→ **Task statement**
Scan the data. Collect each line that contains the word "this".

→ **Data for review**
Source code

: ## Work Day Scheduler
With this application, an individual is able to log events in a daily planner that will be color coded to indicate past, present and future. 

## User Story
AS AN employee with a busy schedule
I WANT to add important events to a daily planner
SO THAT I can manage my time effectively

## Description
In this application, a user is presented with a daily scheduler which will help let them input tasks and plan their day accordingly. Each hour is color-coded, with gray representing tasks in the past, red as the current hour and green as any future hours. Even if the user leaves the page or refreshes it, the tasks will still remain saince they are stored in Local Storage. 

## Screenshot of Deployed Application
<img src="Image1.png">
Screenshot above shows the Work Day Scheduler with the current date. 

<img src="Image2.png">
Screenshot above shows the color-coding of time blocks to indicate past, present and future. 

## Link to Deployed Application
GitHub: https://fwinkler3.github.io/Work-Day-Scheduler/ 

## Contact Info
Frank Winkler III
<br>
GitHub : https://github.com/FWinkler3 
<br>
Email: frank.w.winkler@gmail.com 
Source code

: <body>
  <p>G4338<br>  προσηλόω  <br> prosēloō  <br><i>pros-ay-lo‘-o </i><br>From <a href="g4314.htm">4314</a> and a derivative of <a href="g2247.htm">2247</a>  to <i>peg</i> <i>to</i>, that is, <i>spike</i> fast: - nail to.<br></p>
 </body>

→ **Answer box**
With this application, an individual is able to log events in a daily planner that will be color coded to indicate past, present and future. 
In this application, a user is presented with a daily scheduler which will help let them input tasks and plan their day accordingly. Each hour is color-coded, with gray representing tasks in the past, red as the current hour and green as any future hours. Even if the user leaves the page or refreshes it, the tasks will still remain saince they are stored in Local Storage. 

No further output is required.